Elliott’s office alleged the hidden surcharge was a violation of California’s False Advertising and Unfair Competition Law. Under the state’s Business and Professions Code, it’s illegal to make false or misleading statements in advertising, and Elliott’s office argued that failure to disclose a surcharge on the cost of items on restaurant menus violates this law.

“If they are going to charge a surcharge, make that clear and conspicuous, as big a print as the price itself,” Deputy City Attorney Mark Ankcorn told NBC 7.

“When you order a meal, you trust the menu to clearly state the price,” Elliott said in a news release. “It is dishonest, unfair, and illegal to dupe customers into paying a hidden charge after they get the bill. Protecting consumers is one of my priorities, and our office will continue to prosecute businesses that think they are above the law.”

A lawsuit has accused local restaurants of adding a surcharge to pay for a minimum wage hike. The claim alleges many customers are not aware of the fee until they receive the bill at the end of the meal. NBC 7’s Wendy Fry reports.

Elliott said the other restaurants heeded the warning from her office and changed their practices. However, Barefoot Bar & Grill did not, and continued with the hidden surcharge.

Elliott’s office said restaurant would disclose the fee to customers “only in fine print, on some of its menus.”

The surprise came at the end of a meal when customers received their bill.

The city attorney’s office said it began getting consumer complaints of this hidden surcharge practice at some San Diego restaurants in 2017, after the minimum wage hike. Some eateries claimed the surcharges were “government mandated” when, in reality, they were not. Some restaurants also claimed the increase in minimum wage was hurting their business, prompting them to raise prices on menus and lay off staffers. 

Elliott said she would crack down on restaurants for the surcharge issue, and her office began serving warning letters to businesses. Most restaurants began appropriately disclosing the fees to customers or stopped adding the surcharge altogether.

In November 2017, private lawsuits were filed against local restaurants also alleging surcharges violated laws meant to protect consumers from false advertising.
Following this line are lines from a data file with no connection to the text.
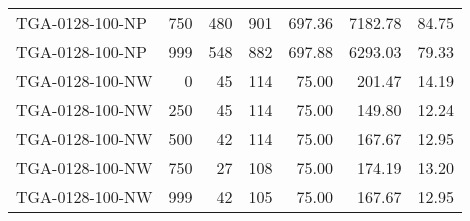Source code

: \begin{table}[htbp]
{\begin{tabular}{lrrrrrr}
    TGA-0128-100-NP & 750    & 480    & 901    & 697.36 & 7182.78 & 84.75 \\
    TGA-0128-100-NP & 999    & 548    & 882    & 697.88 & 6293.03 & 79.33 \\ \hline
    TGA-0128-100-NW & 0      & 45     & 114    & 75.00  & 201.47 & 14.19 \\
    TGA-0128-100-NW & 250    & 45     & 114    & 75.00  & 149.80 & 12.24 \\
    TGA-0128-100-NW & 500    & 42     & 114    & 75.00  & 167.67 & 12.95 \\
    TGA-0128-100-NW & 750    & 27     & 108    & 75.00  & 174.19 & 13.20 \\
    TGA-0128-100-NW & 999    & 42     & 105    & 75.00  & 167.67 & 12.95 \\
    \bottomrule
    \end{tabular}}
  \label{tab:addlabel}%
\end{table}%
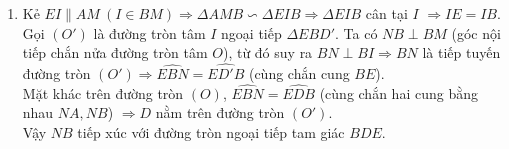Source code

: \begin{bt}
{\begin{enumerate}
Xét các tam giác $\Delta NBE$ và $\Delta NDB$ có góc $N$ chung, $\widehat{NBE}=\widehat{NDB}$ (cùng chắn hai cung bằng nhau là cung $NA, NB$).\\
Suy ra $\Delta NBE\backsim \Delta NDB$, do đó $\dfrac{NB}{ND}=\dfrac{NE}{NB}\Rightarrow NB^2=NE.ND$.\\
Ta có cung $NA$ bằng cung $NB$ (tính chất đường kính và dây cung), suy ra $\widehat{ADE}=\widehat{EDB} \Rightarrow DE$ là phân giác trong của $\Delta ABD$.\\
Vì $ED\perp DC \Rightarrow DC$ là phân giác ngoài của $\Delta ABD$.\\
Từ đó suy ra: $\dfrac{DA}{DB}=\dfrac{EA}{EB}=\dfrac{CA}{CB}\Rightarrow AC.BE=BC.AE$.
    \item Kẻ $EI \| AM \ (I\in BM) \Rightarrow \Delta AMB \backsim \Delta EIB \Rightarrow \Delta EIB$ cân tại $I$ $\Rightarrow IE = IB$.\\
Gọi $(O')$ là đường tròn tâm $I$ ngoại tiếp $\Delta EBD'$. Ta có $NB\perp BM$ (góc nội tiếp chắn nửa đường tròn tâm $O$), từ đó suy ra $BN\perp BI \Rightarrow BN$ là tiếp tuyến đường tròn $(O') \Rightarrow\widehat{EBN}=\widehat{ED'B}$ (cùng chắn cung $BE$).\\
Mặt khác trên đường tròn $(O)$, $\widehat{EBN}=\widehat{EDB}$ (cùng chắn hai cung bằng nhau $NA, NB$) $\Rightarrow D$ nằm trên đường tròn $(O')$.\\
Vậy $NB$ tiếp xúc với đường tròn ngoại tiếp tam giác $BDE$.
\end{enumerate}
}
\end{bt}


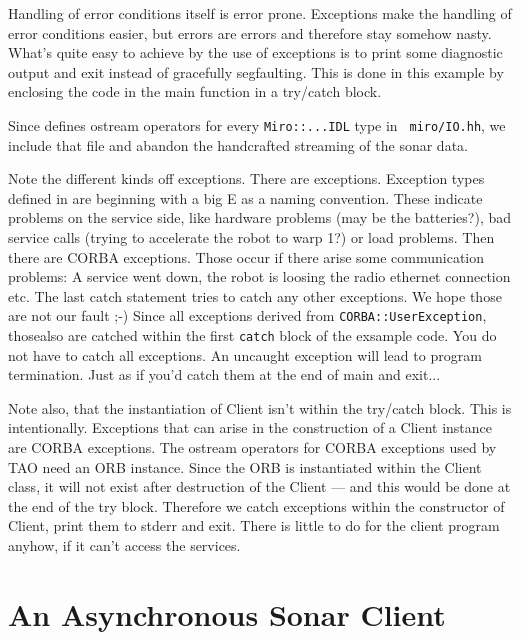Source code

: Handling of error conditions itself is error prone. Exceptions make
the handling of error conditions easier, but errors are errors and
therefore stay somehow nasty. What's quite easy to achieve by the use
of exceptions is to print some diagnostic output and exit instead of
gracefully segfaulting. This is done in this example by enclosing the
code in the main function in a try/catch block.

Since \miro defines ostream operators for every \lstinline!Miro::...IDL!
type in \lstinline! miro/IO.hh!, we include that file and abandon the
handcrafted streaming of the sonar data.

Note the different kinds off exceptions. There are \miro exceptions.
Exception types defined in \miro are beginning with a big E as a
naming convention. These indicate problems on the service side, like
hardware problems (may be the batteries?), bad service calls (trying
to accelerate the robot to warp 1?) or load problems. Then there are
CORBA exceptions. Those occur if there arise some communication
problems: A service went down, the robot is loosing the radio ethernet
connection etc. The last catch statement tries to catch any other
exceptions. We hope those are not our fault ;-) Since all \miro
exceptions derived from \lstinline!CORBA::UserException!, thosealso
are catched within the first \lstinline!catch! block of the exsample
code. You do not have to catch all exceptions. An uncaught exception
will lead to program termination. Just as if you'd catch them at the
end of main and exit...

Note also, that the instantiation of Client isn't within the try/catch
block. This is intentionally. Exceptions that can arise in the
construction of a Client instance are CORBA exceptions. The ostream
operators for CORBA exceptions used by TAO need an ORB
instance. Since the ORB is instantiated within the Client class, it
will not exist after destruction of the Client --- and this would be
done at the end of the try block. Therefore we catch exceptions within
the constructor of Client, print them to stderr and exit. There is
little to do for the client program anyhow, if it can't access the
services. 



\section{An Asynchronous Sonar Client}
\label{sec:notify}

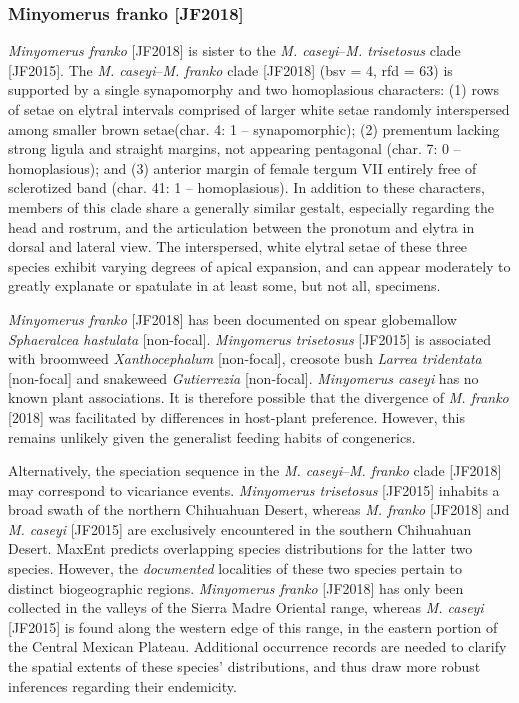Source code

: \documentclass[fleqn,10pt,lineno]{wlpeerj} %
\begin{document}
		\subsubsection*{Minyomerus franko \textnormal{\bfseries[JF2018]}}
			\textit{Minyomerus franko} [JF2018] is sister to the \textit{M. caseyi}--\textit{M. trisetosus} clade [JF2015].
			The \textit{M. caseyi}--\textit{M. franko} clade [JF2018] (bsv = 4, rfd = 63) is supported by a single synapomorphy and two homoplasious characters: (1) rows of setae on elytral intervals comprised of larger white setae randomly interspersed among smaller brown setae(char. 4: 1 -- synapomorphic); (2) prementum lacking strong ligula and straight margins, not appearing pentagonal (char. 7: 0 -- homoplasious); and (3) anterior margin of female tergum VII entirely free of sclerotized band (char. 41: 1 -- homoplasious).
			In addition to these characters, members of this clade share a generally similar gestalt, especially regarding the head and rostrum, and the articulation between the pronotum and elytra in dorsal and lateral view.
			The interspersed, white elytral setae of these three species exhibit varying degrees of apical expansion, and can appear moderately to greatly explanate or spatulate in at least some, but not all, specimens.
			
			\textit{Minyomerus franko} [JF2018] has been documented on spear globemallow \textit{Sphaeralcea hastulata} [non-focal]. \textit{Minyomerus trisetosus} [JF2015] is associated with broomweed \textit{Xanthocephalum} [non-focal], creosote bush \textit{Larrea tridentata} [non-focal] and snakeweed \textit{Gutierrezia} [non-focal]. \textit{Minyomerus caseyi} has no known plant associations.
			It is therefore possible that the divergence of \textit{M. franko} [2018] was facilitated by differences in host-plant preference.
			However, this remains unlikely given the generalist feeding habits of congenerics.
			
			Alternatively, the speciation sequence in the \textit{M. caseyi}--\textit{M. franko} clade [JF2018] may correspond to vicariance events.
			\textit{Minyomerus trisetosus} [JF2015] inhabits a broad swath of the northern Chihuahuan Desert, whereas \textit{M. franko} [JF2018] and \textit{M. caseyi} [JF2015] are exclusively encountered in the southern Chihuahuan Desert.
			MaxEnt predicts overlapping species distributions for the latter two species.
			However, the \emph{documented} localities of these two species pertain to distinct biogeographic regions.
			\textit{Minyomerus franko} [JF2018] has only been collected in the valleys of the Sierra Madre Oriental range, whereas \textit{M. caseyi} [JF2015] is found along the western edge of this range, in the eastern portion of the Central Mexican Plateau.
			Additional occurrence records are needed to clarify the spatial extents of these species' distributions, and thus draw more robust inferences regarding their endemicity.
			
\end{document}
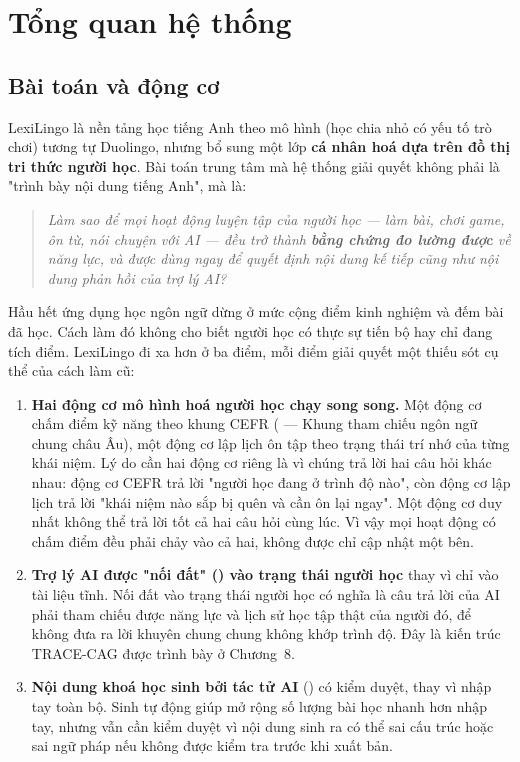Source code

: \chapter{Tổng quan hệ thống}

\section{Bài toán và động cơ}

LexiLingo là nền tảng học tiếng Anh theo mô hình  (học chia
nhỏ có yếu tố trò chơi) tương tự Duolingo, nhưng bổ sung một lớp \textbf{cá nhân hoá dựa
trên đồ thị tri thức người học}. Bài toán trung tâm mà hệ thống giải quyết không phải là
"trình bày nội dung tiếng Anh", mà là:

\begin{quote}
\itshape Làm sao để mọi hoạt động luyện tập của người học — làm bài, chơi game, ôn từ,
nói chuyện với AI — đều trở thành \textbf{bằng chứng đo lường được} về năng lực, và
được dùng ngay để quyết định nội dung kế tiếp cũng như nội dung phản hồi của trợ lý AI?
\end{quote}

Hầu hết ứng dụng học ngôn ngữ dừng ở mức cộng điểm kinh nghiệm và đếm bài đã học. Cách
làm đó không cho biết người học có thực sự tiến bộ hay chỉ đang tích điểm. LexiLingo đi
xa hơn ở ba điểm, mỗi điểm giải quyết một thiếu sót cụ thể của cách làm cũ:

\begin{enumerate}[leftmargin=1.4em]
  \item \textbf{Hai động cơ mô hình hoá người học chạy song song.} Một động cơ chấm
  điểm kỹ năng theo khung CEFR ( — Khung
  tham chiếu ngôn ngữ chung châu Âu), một động cơ lập lịch ôn tập theo trạng thái trí
  nhớ của từng khái niệm. Lý do cần hai động cơ riêng là vì chúng trả lời hai câu hỏi
  khác nhau: động cơ CEFR trả lời "người học đang ở trình độ nào", còn động cơ lập lịch
  trả lời "khái niệm nào sắp bị quên và cần ôn lại ngay". Một động cơ duy nhất không thể
  trả lời tốt cả hai câu hỏi cùng lúc. Vì vậy mọi hoạt động có chấm điểm đều phải chảy
  vào cả hai, không được chỉ cập nhật một bên.
  \item \textbf{Trợ lý AI được "nối đất" () vào trạng thái người học} thay
  vì chỉ vào tài liệu tĩnh. Nối đất vào trạng thái người học có nghĩa là câu trả lời của
  AI phải tham chiếu được năng lực và lịch sử học tập thật của người đó, để không đưa ra
  lời khuyên chung chung không khớp trình độ. Đây là kiến trúc TRACE-CAG được trình bày
  ở Chương~8.
  \item \textbf{Nội dung khoá học sinh bởi tác tử AI} () có kiểm duyệt,
  thay vì nhập tay toàn bộ. Sinh tự động giúp mở rộng số lượng bài học nhanh hơn nhập tay,
  nhưng vẫn cần kiểm duyệt vì nội dung sinh ra có thể sai cấu trúc hoặc sai ngữ pháp nếu
  không được kiểm tra trước khi xuất bản.
\end{enumerate}

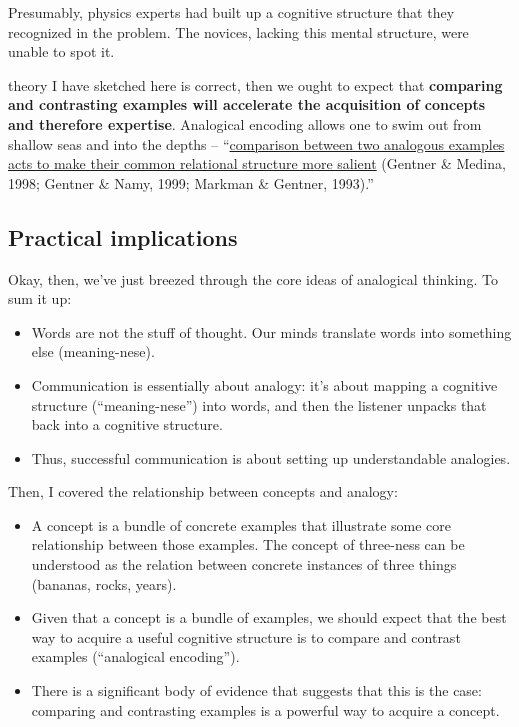 Presumably, physics experts had built up a cognitive
structure that they recognized in the problem. The novices, lacking this
mental structure, were unable to spot it.

 theory I have sketched here is correct, then we ought to expect
that \textbf{comparing and contrasting examples will accelerate the
acquisition of concepts and therefore expertise}. Analogical encoding
allows one to swim out from shallow seas and into the depths --
``\href{http://onlinelibrary.wiley.com/doi/10.1111/j.1551-6709.2009.01070.x/full}{comparison
between two analogous examples acts to make their common relational
structure more salient} (Gentner \& Medina, 1998; Gentner \& Namy, 1999;
Markman \& Gentner, 1993).''

\subsection{Practical implications}\label{practical-implications}

Okay, then, we've just breezed through the core ideas of analogical
thinking. To sum it up:

\begin{itemize}
\itemsep1pt\parskip0pt
\item
  Words are not the stuff of thought. Our minds translate words into
  something else (meaning-nese).
\item
  Communication is essentially about analogy: it's about mapping a
  cognitive structure (``meaning-nese'') into words, and then the
  listener unpacks that back into a cognitive structure.
\item
  Thus, successful communication is about setting up understandable
  analogies.
\end{itemize}

Then, I covered the relationship between concepts and analogy:

\begin{itemize}
\itemsep1pt\parskip0pt
\item
  A concept is a bundle of concrete examples that illustrate some core
  relationship between those examples. The concept of three-ness can be
  understood as the relation between concrete instances of three things
  (bananas, rocks, years).
\item
  Given that a concept is a bundle of examples, we should expect that
  the best way to acquire a useful cognitive structure is to compare and
  contrast examples (``analogical encoding'').
\item
  There is a significant body of evidence that suggests that this is the
  case: comparing and contrasting examples is a powerful way to acquire
  a concept.
\end{itemize}

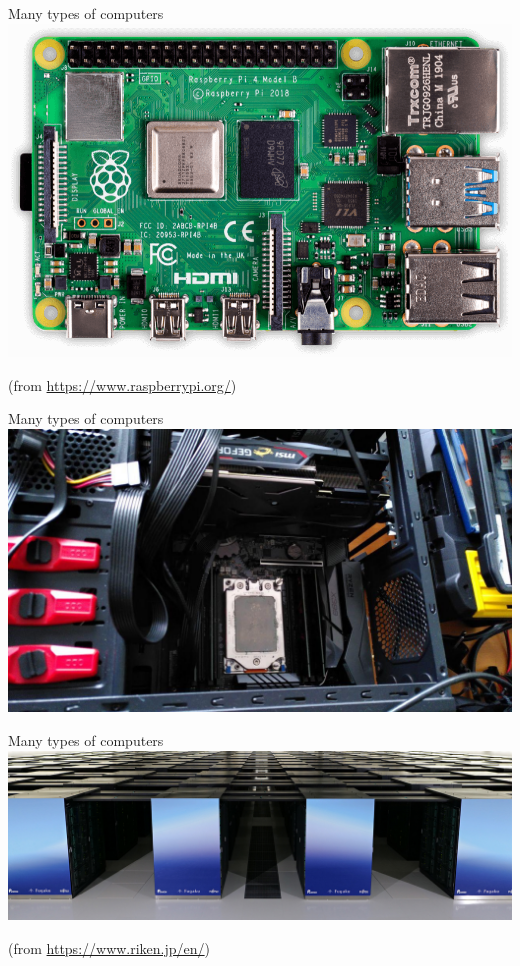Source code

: \begin{frame}{Many types of computers \insertcontinuationtext}
  \includegraphics[width=\textwidth]{images/rpi-compressed.png}

  {\tiny (from \url{https://www.raspberrypi.org/})}
\end{frame}

\begin{frame}{Many types of computers \insertcontinuationtext}
  \includegraphics[width=\textwidth]{images/desktop.jpg}
\end{frame}

\begin{frame}{Many types of computers \insertcontinuationtext}
  \includegraphics[width=\textwidth]{images/fugaku.jpg}

  {\tiny (from \url{https://www.riken.jp/en/})}
\end{frame}

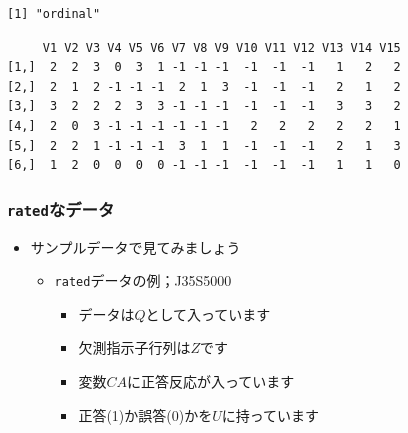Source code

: \documentclass[
  a4paper,
]{ltjsbook}
\newenvironment{Shaded}{\begin{snugshade}}{\end{snugshade}}
\newcommand{\FunctionTok}[1]{\textcolor[rgb]{0.28,0.35,0.67}{#1}}
\newcommand{\NormalTok}[1]{\textcolor[rgb]{0.00,0.23,0.31}{#1}}
\newcommand{\OtherTok}[1]{\textcolor[rgb]{0.00,0.23,0.31}{#1}}
\newcommand{\SpecialCharTok}[1]{\textcolor[rgb]{0.37,0.37,0.37}{#1}}
\providecommand{\tightlist}{%
  \setlength{\itemsep}{0pt}\setlength{\parskip}{0pt}}\usepackage{longtable,booktabs,array}
\begin{document}
\begin{Shaded}
\end{Shaded}

\begin{verbatim}
[1] "ordinal"
\end{verbatim}

\begin{Shaded}
\end{Shaded}

\begin{verbatim}
     V1 V2 V3 V4 V5 V6 V7 V8 V9 V10 V11 V12 V13 V14 V15
[1,]  2  2  3  0  3  1 -1 -1 -1  -1  -1  -1   1   2   2
[2,]  2  1  2 -1 -1 -1  2  1  3  -1  -1  -1   2   1   2
[3,]  3  2  2  2  3  3 -1 -1 -1  -1  -1  -1   3   3   2
[4,]  2  0  3 -1 -1 -1 -1 -1 -1   2   2   2   2   2   1
[5,]  2  2  1 -1 -1 -1  3  1  1  -1  -1  -1   2   1   3
[6,]  1  2  0  0  0  0 -1 -1 -1  -1  -1  -1   1   1   0
\end{verbatim}

\subsubsection{\texorpdfstring{\texttt{rated}なデータ}{ratedなデータ}}\label{ratedux306aux30c7ux30fcux30bf}

\begin{itemize}
\tightlist
\item
  サンプルデータで見てみましょう

  \begin{itemize}
  \tightlist
  \item
    \texttt{rated}データの例；J35S5000

    \begin{itemize}
    \tightlist
    \item
      データは\(Q\)として入っています
    \item
      欠測指示子行列は\(Z\)です
    \item
      変数\(CA\)に正答反応が入っています
    \item
      正答(1)か誤答(0)かを\(U\)に持っています
    \end{itemize}
  \end{itemize}
\end{itemize}
\end{document}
The California Restaurant Association called the lawsuits nothing more than a shakedown.

At that time, Elliott’s office had already filed for legal action against Barefoot Bar & Grill.

City Attorney Mara Elliot is spreading the message to the public that surcharges seen at restaurants after the minimum wage hike are not government mandated, though advertised as such at some establishments. NBC 7’s Wendy Fry has the story.

Elliott’s office said Friday that most of the $34,500 settlement fee will go toward “a public restitution fund that will be used for consumer education and minimum wage and surcharge investigations.”

NBC 7 reached out to Barefoot Bar & Grill for comment on this case but the restaurant has not yet responded.

The restaurant is frequented by tourists and NBC 7 spoke with some people in the area Friday about the case. Many agreed the surcharge should be clearly communicated to customers.

“You should be aware of it ahead of time before, or it should be on the menu so you have the option to decide whether you want to eat there or not,” said Philadelphia resident Christine Iuliano.

“I think if I would see a surcharge on there, I may not tip as much as I normally would,” New Mexico resident Sam Trujillo told NBC 7.

“I would say, probably, it would be good to have it when you walk in the door -- we charge X surcharge before you even order your meal,” added Colorado resident Bruce Osmond.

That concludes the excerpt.